What this task involves: Below are records; state how many of their lines hold the word "BOOLEAN", and give only the figure.

Study material:
———
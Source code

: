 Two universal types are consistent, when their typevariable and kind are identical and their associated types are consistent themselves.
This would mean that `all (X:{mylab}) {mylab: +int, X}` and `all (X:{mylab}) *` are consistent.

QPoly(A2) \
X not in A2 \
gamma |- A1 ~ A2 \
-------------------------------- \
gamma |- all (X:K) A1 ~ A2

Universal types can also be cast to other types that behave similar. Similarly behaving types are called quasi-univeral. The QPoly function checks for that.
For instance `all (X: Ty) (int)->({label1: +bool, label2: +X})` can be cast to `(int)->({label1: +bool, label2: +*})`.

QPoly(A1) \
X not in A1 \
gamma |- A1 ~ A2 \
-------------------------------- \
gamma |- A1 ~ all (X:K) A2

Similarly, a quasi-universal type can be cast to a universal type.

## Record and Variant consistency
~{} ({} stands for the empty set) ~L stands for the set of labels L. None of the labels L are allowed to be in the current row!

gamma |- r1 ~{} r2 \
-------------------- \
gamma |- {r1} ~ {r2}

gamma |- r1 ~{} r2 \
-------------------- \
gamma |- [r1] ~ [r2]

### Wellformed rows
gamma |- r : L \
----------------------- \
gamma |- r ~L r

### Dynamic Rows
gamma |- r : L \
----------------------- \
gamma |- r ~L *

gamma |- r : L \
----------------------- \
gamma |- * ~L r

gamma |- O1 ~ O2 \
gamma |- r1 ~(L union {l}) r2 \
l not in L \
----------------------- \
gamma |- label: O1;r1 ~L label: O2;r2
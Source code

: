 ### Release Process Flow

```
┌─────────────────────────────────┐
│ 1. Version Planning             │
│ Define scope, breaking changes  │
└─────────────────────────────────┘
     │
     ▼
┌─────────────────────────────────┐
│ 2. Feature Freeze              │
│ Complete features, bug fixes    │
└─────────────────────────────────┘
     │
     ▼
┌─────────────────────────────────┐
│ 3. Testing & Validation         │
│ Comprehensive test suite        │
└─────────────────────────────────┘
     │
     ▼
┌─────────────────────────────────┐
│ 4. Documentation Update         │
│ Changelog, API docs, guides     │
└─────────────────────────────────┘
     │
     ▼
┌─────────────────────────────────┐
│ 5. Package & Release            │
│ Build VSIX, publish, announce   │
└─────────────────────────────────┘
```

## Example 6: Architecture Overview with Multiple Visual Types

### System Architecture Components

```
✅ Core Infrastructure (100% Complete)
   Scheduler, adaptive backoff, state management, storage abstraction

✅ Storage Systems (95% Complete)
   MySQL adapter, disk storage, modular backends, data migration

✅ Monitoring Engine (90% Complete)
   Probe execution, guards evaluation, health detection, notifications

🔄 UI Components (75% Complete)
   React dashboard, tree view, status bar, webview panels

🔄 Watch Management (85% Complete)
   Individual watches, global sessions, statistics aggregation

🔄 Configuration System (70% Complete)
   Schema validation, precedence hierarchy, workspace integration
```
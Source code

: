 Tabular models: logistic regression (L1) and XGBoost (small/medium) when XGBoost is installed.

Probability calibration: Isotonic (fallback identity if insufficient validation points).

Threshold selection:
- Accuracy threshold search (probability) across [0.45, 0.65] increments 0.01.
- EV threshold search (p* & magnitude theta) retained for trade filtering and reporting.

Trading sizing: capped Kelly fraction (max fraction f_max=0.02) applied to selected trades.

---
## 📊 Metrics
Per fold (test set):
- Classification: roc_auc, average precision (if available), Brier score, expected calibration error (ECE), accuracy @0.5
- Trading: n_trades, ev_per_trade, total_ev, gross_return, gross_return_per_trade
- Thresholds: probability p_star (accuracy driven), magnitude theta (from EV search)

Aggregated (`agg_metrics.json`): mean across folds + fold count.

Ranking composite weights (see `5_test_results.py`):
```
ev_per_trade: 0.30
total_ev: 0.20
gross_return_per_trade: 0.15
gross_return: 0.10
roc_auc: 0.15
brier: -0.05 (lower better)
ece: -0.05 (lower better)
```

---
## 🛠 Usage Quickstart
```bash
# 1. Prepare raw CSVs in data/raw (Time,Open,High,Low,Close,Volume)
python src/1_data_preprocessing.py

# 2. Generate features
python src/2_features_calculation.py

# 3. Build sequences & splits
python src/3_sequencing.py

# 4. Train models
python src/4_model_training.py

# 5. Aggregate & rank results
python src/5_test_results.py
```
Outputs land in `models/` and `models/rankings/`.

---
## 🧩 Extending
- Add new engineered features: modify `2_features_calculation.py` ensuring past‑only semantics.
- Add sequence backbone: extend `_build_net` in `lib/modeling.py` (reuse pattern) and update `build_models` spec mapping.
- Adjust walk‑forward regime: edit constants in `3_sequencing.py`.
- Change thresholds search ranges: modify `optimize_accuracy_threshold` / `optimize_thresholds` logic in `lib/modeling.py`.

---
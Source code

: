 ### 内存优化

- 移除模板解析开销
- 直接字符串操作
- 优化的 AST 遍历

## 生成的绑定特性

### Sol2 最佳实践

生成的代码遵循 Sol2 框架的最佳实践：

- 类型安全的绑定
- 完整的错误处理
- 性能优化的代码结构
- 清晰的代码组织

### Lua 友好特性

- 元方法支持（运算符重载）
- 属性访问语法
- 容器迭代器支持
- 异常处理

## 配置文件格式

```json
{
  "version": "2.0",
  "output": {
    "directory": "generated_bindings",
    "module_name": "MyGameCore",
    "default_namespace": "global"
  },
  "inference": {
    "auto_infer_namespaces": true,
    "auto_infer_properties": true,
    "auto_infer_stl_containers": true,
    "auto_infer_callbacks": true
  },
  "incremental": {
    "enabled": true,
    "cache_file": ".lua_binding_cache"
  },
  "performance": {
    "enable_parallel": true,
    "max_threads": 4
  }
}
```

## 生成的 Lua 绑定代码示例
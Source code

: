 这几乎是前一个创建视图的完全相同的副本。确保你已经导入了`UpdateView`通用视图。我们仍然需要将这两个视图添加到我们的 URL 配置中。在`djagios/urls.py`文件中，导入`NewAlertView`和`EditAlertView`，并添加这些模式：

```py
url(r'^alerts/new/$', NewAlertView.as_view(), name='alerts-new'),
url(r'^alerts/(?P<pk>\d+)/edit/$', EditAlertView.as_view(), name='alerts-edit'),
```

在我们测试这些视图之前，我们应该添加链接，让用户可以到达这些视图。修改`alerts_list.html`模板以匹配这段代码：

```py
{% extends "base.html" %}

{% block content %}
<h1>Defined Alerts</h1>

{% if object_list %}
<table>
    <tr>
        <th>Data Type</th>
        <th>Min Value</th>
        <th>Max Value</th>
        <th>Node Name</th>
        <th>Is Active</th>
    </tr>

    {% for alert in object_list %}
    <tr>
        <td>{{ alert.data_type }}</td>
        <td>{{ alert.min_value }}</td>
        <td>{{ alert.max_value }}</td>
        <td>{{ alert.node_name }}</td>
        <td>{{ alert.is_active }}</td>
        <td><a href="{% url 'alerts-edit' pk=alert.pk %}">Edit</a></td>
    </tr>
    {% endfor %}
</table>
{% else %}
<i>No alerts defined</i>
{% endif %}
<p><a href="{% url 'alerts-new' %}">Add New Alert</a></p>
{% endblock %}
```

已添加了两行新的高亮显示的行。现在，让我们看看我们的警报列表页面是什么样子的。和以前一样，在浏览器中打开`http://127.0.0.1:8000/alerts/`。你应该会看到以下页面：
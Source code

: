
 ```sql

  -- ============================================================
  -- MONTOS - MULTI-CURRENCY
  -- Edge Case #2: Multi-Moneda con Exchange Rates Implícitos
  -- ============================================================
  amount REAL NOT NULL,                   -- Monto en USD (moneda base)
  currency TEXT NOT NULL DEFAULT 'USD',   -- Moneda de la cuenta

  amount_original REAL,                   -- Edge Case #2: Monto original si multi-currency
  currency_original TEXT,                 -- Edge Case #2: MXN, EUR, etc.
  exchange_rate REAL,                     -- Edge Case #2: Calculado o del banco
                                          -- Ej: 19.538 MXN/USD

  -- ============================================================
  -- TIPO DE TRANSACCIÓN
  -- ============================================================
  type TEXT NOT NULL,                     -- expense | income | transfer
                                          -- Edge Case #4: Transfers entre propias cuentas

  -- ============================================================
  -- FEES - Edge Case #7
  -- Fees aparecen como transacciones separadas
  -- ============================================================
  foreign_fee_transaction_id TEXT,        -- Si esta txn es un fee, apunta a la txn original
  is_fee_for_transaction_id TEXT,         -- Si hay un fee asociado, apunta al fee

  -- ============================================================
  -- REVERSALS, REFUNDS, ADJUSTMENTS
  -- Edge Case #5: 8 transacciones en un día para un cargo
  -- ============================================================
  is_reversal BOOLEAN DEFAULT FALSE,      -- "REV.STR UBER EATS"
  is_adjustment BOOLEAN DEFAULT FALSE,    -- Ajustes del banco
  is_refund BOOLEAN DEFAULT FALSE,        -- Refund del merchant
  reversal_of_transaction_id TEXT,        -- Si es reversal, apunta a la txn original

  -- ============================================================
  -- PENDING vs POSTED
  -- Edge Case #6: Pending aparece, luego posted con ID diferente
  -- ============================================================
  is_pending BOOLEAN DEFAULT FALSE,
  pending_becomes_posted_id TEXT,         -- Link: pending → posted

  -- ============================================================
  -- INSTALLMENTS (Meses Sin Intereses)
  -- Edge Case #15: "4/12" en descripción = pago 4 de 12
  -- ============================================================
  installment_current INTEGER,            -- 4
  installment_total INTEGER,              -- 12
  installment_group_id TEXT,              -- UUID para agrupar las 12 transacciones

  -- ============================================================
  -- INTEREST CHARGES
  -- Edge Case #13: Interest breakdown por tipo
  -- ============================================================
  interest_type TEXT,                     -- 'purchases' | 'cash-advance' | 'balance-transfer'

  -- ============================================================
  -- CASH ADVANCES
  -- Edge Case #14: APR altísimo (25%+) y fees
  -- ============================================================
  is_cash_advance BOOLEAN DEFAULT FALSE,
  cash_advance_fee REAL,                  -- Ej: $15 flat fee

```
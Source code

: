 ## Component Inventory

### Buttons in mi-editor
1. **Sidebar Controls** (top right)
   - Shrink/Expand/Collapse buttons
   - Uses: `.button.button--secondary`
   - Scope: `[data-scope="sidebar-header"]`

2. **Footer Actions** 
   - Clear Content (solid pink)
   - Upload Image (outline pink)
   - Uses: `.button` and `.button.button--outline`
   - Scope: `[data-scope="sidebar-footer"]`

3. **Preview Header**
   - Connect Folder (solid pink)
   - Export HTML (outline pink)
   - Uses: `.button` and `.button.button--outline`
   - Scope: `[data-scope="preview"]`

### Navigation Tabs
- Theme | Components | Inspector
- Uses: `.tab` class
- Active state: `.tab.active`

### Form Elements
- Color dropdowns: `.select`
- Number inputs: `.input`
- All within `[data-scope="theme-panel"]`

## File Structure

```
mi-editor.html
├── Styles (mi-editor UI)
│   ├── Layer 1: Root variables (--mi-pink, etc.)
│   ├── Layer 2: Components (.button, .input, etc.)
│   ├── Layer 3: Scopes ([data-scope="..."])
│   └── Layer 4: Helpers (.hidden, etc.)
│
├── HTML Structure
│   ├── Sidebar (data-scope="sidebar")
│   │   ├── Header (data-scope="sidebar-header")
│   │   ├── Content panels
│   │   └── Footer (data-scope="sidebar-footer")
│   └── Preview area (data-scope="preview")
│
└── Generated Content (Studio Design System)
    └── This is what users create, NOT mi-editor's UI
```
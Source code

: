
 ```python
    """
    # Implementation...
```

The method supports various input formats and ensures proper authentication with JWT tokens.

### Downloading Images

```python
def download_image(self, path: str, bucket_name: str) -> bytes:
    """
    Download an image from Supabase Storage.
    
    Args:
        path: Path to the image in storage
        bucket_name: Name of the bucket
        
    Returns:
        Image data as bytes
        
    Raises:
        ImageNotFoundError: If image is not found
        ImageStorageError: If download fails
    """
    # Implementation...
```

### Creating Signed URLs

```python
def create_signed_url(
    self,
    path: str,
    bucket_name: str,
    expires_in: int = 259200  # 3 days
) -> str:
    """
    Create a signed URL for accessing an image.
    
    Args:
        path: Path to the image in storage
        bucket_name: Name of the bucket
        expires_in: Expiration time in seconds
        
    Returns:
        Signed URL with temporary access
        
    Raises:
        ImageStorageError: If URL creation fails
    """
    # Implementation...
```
———
Result below: 5